図1は、実施例1および製造例1にかかる潜熱蓄熱材含有樹脂硬化物のサイクル試験(1サイクル)の結果を示す図である。図1において、実施例1にかかる潜熱蓄熱材含有樹脂硬化物の結果は実線にて示されており、製造例1にかかる無機系潜熱蓄熱材組成物の結果は破線にて示されている。また、実施例1および製造例1にかかる潜熱蓄熱材含有樹脂硬化物のサイクル試験(1サイクル)のそれぞれの融解温度を示した。図1より、実施例1にかかる潜熱蓄熱材含有樹脂硬化物は、製造例1にかかる無機系潜熱蓄熱材組成物と同様の融解曲線を示し、同様の融解温度を示すことがわかる。
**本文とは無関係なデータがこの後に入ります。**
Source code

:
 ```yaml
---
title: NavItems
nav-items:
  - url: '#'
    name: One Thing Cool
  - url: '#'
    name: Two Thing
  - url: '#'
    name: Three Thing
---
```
図2は、実施例1および製造例1にかかる潜熱蓄熱材含有樹脂硬化物のサイクル試験(100サイクル)の結果を示す図である。図2において、実施例1にかかる潜熱蓄熱材含有樹脂硬化物の結果は実線にて示されており、製造例1にかかる無機系潜熱蓄熱材組成物の結果は破線にて示されている。また、実施例1および製造例1にかかる潜熱蓄熱材含有樹脂硬化物のサイクル試験(100サイクル)のそれぞれの融解温度を示した。図2より、100サイクル目においても、実施例1にかかる潜熱蓄熱材含有樹脂硬化物は、製造例1にかかる無機系潜熱蓄熱材組成物と同様の融解曲線を示し、同様の融解温度を示すことがわかる。
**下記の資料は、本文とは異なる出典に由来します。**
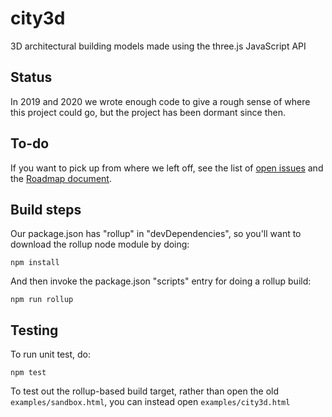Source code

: # city3d
3D architectural building models made using the three.js JavaScript API

## Status
In 2019 and 2020 we wrote enough code to give a rough sense of where this project could go, but the project has been dormant since then.

## To-do
If you want to pick up from where we left off, see the list of [open issues](https://github.com/nicky-nym/city3d/issues) and the [Roadmap document](https://github.com/nicky-nym/city3d/blob/master/ROADMAP.md).

## Build steps
Our package.json has "rollup" in "devDependencies", so you'll want
to download the rollup node module by doing:
```
npm install
```
And then invoke the package.json "scripts" entry for doing a rollup build:
```
npm run rollup
```

## Testing
To run unit test, do:
```
npm test
```
To test out the rollup-based build target, rather than open the old
`examples/sandbox.html`, you can instead open `examples/city3d.html`

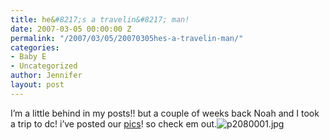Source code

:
 ```yaml
---
title: he&#8217;s a travelin&#8217; man!
date: 2007-03-05 00:00:00 Z
permalink: "/2007/03/05/20070305hes-a-travelin-man/"
categories:
- Baby E
- Uncategorized
author: Jennifer
layout: post
---
```


I&#8217;m a little behind in my posts!! but a couple of weeks back Noah and I took a trip to dc! i&#8217;ve posted our [pics](http://www.flickr.com/photos/jenniferandJennifers_photos/ "pics")! so check em out.<img id="image130" alt="p2080001.jpg" src="http://static.squarespace.com/static/50db6bb3e4b015296cd43789/50dfa5b1e4b0dc6320e0b5ea/50dfa5b1e4b0dc6320e0b661/1173115106000/?format=original" />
図3は、実施例2および製造例2にかかる潜熱蓄熱材含有樹脂硬化物のサイクル試験(1サイクル)の結果を示す図である。図3において、実施例2にかかる潜熱蓄熱材含有樹脂硬化物の結果は実線にて示されており、製造例2にかかる無機系潜熱蓄熱材組成物の結果は破線にて示されている。また、実施例2および製造例2にかかる潜熱蓄熱材含有樹脂硬化物のサイクル試験(1サイクル)のそれぞれの融解温度を示した。図3より、実施例2にかかる潜熱蓄熱材含有樹脂硬化物は、製造例2にかかる無機系潜熱蓄熱材組成物と同様の融解曲線を示し、同様の融解温度を示すことがわかる。
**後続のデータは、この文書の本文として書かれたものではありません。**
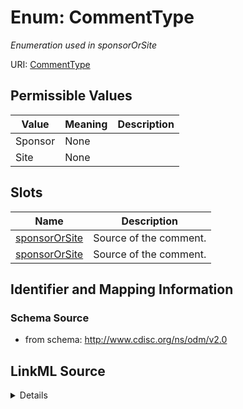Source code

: # Enum: CommentType




_Enumeration used in sponsorOrSite_



URI: [CommentType](CommentType)

## Permissible Values

| Value | Meaning | Description |
| --- | --- | --- |
| Sponsor | None |  |
| Site | None |  |




## Slots

| Name | Description |
| ---  | --- |
| [sponsorOrSite](sponsorOrSite.md) | Source of the comment. |
| [sponsorOrSite](sponsorOrSite.md) | Source of the comment. |






## Identifier and Mapping Information







### Schema Source


* from schema: http://www.cdisc.org/ns/odm/v2.0




## LinkML Source

<details>
```yaml
name: CommentType
description: Enumeration used in sponsorOrSite
from_schema: http://www.cdisc.org/ns/odm/v2.0
rank: 1000
permissible_values:
  Sponsor:
    text: Sponsor
    is_a: CommentType
  Site:
    text: Site
    is_a: CommentType

```
</details>
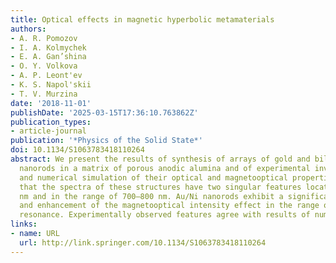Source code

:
 ```yaml
---
title: Optical effects in magnetic hyperbolic metamaterials
authors:
- A. R. Pomozov
- I. A. Kolmychek
- E. A. Gan’shina
- O. Y. Volkova
- A. P. Leont'ev
- K. S. Napol'skii
- T. V. Murzina
date: '2018-11-01'
publishDate: '2025-03-15T17:36:10.763862Z'
publication_types:
- article-journal
publication: '*Physics of the Solid State*'
doi: 10.1134/S1063783418110264
abstract: We present the results of synthesis of arrays of gold and bilayer Au/Ni
  nanorods in a matrix of porous anodic alumina and of experimental investigation
  and numerical simulation of their optical and magnetooptical properties. We show
  that the spectra of these structures have two singular features located near 520
  nm and in the range of 700–800 nm. Au/Ni nanorods exhibit a significant modulation
  and enhancement of the magnetooptical intensity effect in the range of the long-wavelength
  resonance. Experimentally observed features agree with results of numerical simulation.
links:
- name: URL
  url: http://link.springer.com/10.1134/S1063783418110264
---
```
図4は、実施例2および製造例2にかかる潜熱蓄熱材含有樹脂硬化物のサイクル試験(100サイクル)の結果を示す図である。図4において、実施例2にかかる潜熱蓄熱材含有樹脂硬化物の結果は実線にて示されており、製造例2にかかる無機系潜熱蓄熱材組成物の結果は破線にて示されている。また、実施例2および製造例2にかかる潜熱蓄熱材含有樹脂硬化物のサイクル試験(100サイクル)のそれぞれの融解温度を示した。図4より、100サイクル目においても、実施例2にかかる潜熱蓄熱材含有樹脂硬化物は、製造例2にかかる無機系潜熱蓄熱材組成物と同様の融解曲線を示し、同様の融解温度を示すことがわかる。
本発明の一態様は、蓄熱材が求められる種々の用途、例えば、壁材、床材、天井材、屋根材等において利用可能である。
1 無機系潜熱蓄熱材組成物封入樹脂ボードもしくはシート
2 ガスバリアーフィルム
3 変形防止材
4 石膏ボード
5 無機系潜熱蓄熱材組成物封入樹脂粉砕品

Claims (8)

  1. 無機系潜熱蓄熱材組成物の融解温度を超える温度に加熱した場合に固液分離しないゲル状の無機系潜熱蓄熱材組成物が、反応硬化型液状樹脂中に分散されてなり、
    前記無機系潜熱蓄熱材組成物は、増粘剤を含むことを特徴とする、潜熱蓄熱材含有樹脂組成物。
  2. 前記無機系潜熱蓄熱材組成物が、塩化カルシウム6水和物、融点調整剤、および過冷却防止剤をさらに含むものであることを特徴とする、請求項1に記載の潜熱蓄熱材含有樹脂組成物。
  3. 前記反応硬化型液状樹脂が、シリコーン系樹脂、アクリル系樹脂、ポリイソブチレン系樹脂、ウレタン系樹脂およびエポキシ系樹脂からなる群より選択される少なくとも1種であることを特徴とする、請求項1または2に記載の潜熱蓄熱材含有樹脂組成物。
  4. 前記増粘剤が、吸水性樹脂、アタパルジャイト粘土、ゼラチン、寒天、シリカ、キサンタンガム、アラビアガム、グアーガム、カラギーナン、セルロース、蒟蒻およびヒドロキシエチルセルロースからなる群より選択される少なくとも1種であることを特徴とする、請求項2または3に記載の潜熱蓄熱材含有樹脂組成物。
  5. (i)前記ゲル状の無機系潜熱蓄熱材組成物の融解温度+10℃〜融解温度+35℃において振動粘度計により測定したときの前記無機系潜熱蓄熱材組成物の粘度が1〜25Pa・sであり、かつ、
    (ii)前記ゲル状の無機系潜熱蓄熱材組成物の融解温度+10℃〜融解温度+35℃において振動粘度計により測定したときの、前記反応硬化型液状樹脂の粘度と前記ゲル状の無機系潜熱蓄熱材組成物の粘度との差が、12Pa・s以下であることを特徴とする、請求項1〜4のいずれか1項に記載の潜熱蓄熱材含有樹脂組成物。
  6. 前記無機系潜熱蓄熱材組成物が15℃〜30℃の融解温度を有することを特徴とする、請求項1〜5のいずれか1項に記載の潜熱蓄熱材含有樹脂組成物。
  7. 無機系潜熱蓄熱材組成物と増粘剤とを混合して、無機系潜熱蓄熱材組成物の融解温度を超える温度に加熱した場合に固液分離しない、ゲル状の無機系潜熱蓄熱材組成物を調製する工程と、
    前記ゲル状の無機系潜熱蓄熱材組成物と、反応硬化型液状樹脂とを混合する工程と、を含むことを特徴とする、潜熱蓄熱材含有樹脂組成物の製造方法。
  8. 無機系潜熱蓄熱材組成物の融解温度を超える温度に加熱した場合に固液分離しないゲル状の無機系潜熱蓄熱材組成物と増粘剤と反応硬化型液状樹脂とを含む潜熱蓄熱材含有樹脂組成物を準備する工程と、
    前記潜熱蓄熱材含有樹脂組成物を、建築物の床面および/または壁面に塗布する工程と、
    塗布された前記潜熱蓄熱材含有樹脂組成物を硬化させる工程と、を含むことを特徴とする、潜熱蓄熱材を備えた建築物の製造方法。